Data under study:
※

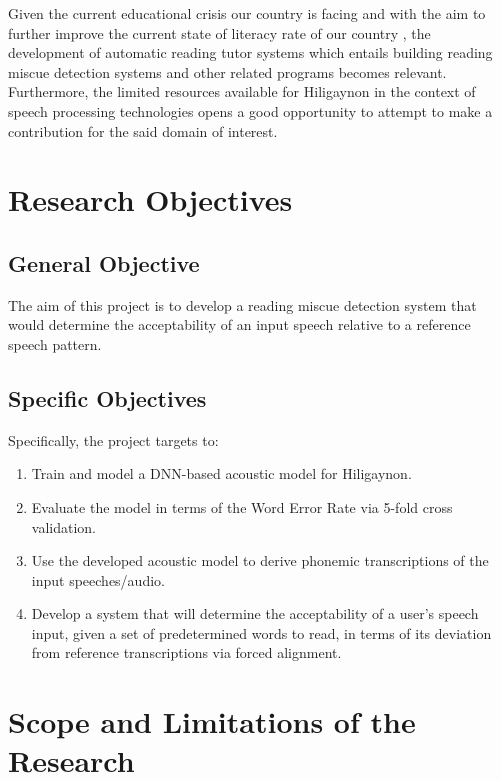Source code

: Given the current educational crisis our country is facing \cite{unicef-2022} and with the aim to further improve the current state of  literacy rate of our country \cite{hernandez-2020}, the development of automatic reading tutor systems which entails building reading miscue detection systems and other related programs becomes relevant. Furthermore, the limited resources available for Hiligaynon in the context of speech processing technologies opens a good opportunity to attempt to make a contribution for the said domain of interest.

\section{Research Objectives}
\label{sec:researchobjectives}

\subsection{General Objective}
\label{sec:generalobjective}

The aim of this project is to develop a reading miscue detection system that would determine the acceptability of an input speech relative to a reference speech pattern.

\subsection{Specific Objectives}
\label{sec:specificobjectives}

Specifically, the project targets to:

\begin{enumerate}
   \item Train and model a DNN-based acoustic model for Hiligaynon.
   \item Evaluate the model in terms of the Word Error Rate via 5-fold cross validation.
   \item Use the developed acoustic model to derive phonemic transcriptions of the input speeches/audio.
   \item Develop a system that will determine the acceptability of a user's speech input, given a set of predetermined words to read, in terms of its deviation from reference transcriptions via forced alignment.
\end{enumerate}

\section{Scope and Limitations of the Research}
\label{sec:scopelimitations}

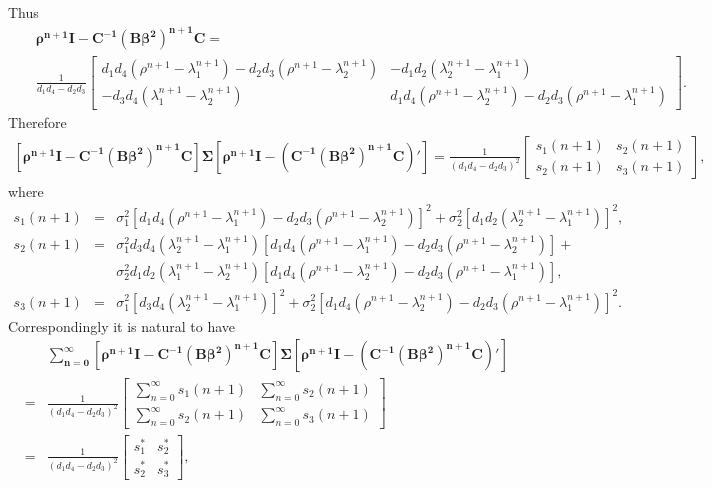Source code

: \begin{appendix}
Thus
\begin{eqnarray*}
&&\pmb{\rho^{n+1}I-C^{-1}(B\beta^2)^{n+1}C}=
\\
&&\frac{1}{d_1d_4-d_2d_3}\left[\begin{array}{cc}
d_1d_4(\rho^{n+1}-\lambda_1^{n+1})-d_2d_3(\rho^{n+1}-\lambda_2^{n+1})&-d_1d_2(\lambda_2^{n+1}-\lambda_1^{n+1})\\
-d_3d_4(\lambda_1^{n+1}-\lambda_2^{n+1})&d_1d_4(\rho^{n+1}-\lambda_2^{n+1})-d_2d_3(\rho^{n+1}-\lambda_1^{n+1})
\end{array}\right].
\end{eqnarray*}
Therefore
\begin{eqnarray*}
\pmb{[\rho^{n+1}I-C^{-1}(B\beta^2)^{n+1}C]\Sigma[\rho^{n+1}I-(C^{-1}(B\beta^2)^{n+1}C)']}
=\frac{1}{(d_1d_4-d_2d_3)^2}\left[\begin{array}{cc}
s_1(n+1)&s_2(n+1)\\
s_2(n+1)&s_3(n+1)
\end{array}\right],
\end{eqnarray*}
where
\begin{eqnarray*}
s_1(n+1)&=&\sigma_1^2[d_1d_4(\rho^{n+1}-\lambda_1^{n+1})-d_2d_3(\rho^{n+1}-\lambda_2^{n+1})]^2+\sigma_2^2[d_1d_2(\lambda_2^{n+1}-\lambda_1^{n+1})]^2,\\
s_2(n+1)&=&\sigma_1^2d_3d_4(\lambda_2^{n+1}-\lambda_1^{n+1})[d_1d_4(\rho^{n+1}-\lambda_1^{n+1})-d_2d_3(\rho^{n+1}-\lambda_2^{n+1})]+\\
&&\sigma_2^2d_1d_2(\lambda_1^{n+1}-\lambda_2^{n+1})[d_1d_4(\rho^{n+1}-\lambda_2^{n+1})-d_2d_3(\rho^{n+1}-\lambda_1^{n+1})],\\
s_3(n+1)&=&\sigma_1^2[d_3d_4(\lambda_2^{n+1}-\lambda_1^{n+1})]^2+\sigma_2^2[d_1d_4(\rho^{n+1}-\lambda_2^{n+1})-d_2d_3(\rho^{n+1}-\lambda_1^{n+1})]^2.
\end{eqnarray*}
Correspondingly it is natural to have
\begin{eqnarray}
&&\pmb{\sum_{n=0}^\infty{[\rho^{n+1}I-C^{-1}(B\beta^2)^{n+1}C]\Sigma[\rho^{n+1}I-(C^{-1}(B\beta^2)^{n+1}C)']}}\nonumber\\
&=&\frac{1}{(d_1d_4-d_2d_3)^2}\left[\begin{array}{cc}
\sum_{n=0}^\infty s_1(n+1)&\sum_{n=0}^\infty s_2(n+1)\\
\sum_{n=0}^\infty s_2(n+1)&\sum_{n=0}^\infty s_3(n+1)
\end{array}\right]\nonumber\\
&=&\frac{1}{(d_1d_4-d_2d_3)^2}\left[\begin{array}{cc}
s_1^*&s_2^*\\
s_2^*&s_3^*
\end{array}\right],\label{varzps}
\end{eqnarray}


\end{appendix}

※

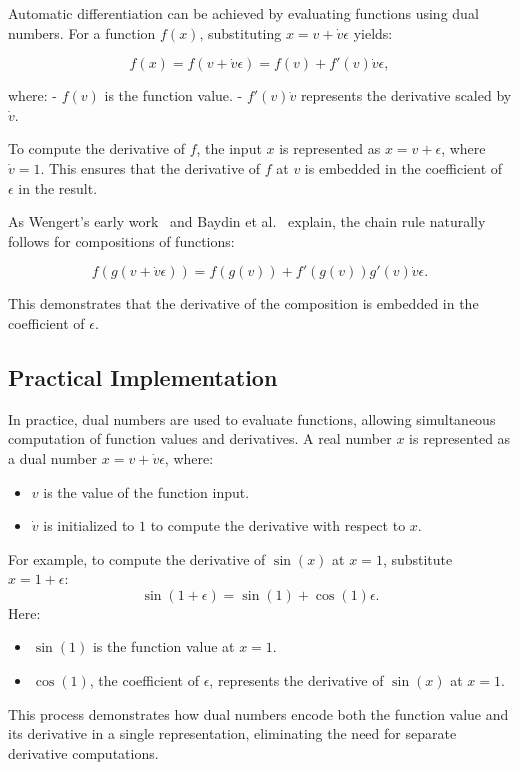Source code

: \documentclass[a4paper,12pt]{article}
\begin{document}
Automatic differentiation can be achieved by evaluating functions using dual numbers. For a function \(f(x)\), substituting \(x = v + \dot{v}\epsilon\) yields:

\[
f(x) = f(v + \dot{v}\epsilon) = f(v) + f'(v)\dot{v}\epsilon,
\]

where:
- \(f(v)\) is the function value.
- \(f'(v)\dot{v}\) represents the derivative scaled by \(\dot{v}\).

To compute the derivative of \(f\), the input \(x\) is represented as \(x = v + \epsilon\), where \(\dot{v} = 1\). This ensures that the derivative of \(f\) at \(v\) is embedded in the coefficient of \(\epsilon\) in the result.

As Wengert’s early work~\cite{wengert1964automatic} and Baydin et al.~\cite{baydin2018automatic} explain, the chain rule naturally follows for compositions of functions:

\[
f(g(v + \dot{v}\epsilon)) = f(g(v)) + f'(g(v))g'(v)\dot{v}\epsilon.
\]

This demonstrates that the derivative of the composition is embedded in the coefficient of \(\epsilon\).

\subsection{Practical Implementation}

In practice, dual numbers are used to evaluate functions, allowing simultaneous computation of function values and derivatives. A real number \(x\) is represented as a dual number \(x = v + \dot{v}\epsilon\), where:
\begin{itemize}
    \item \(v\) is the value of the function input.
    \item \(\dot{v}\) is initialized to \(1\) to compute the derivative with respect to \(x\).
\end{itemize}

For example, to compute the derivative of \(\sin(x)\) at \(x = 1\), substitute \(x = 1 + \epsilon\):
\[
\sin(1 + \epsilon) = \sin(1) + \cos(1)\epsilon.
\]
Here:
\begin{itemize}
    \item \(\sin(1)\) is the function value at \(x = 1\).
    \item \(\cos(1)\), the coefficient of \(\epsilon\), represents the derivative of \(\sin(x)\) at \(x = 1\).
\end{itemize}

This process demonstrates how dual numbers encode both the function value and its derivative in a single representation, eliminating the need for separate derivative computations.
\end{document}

※

If a line in the entries holds the string "miscue", copy it.

: Given the current educational crisis our country is facing \cite{unicef-2022} and with the aim to further improve the current state of  literacy rate of our country \cite{hernandez-2020}, the development of automatic reading tutor systems which entails building reading miscue detection systems and other related programs becomes relevant. Furthermore, the limited resources available for Hiligaynon in the context of speech processing technologies opens a good opportunity to attempt to make a contribution for the said domain of interest.
The aim of this project is to develop a reading miscue detection system that would determine the acceptability of an input speech relative to a reference speech pattern.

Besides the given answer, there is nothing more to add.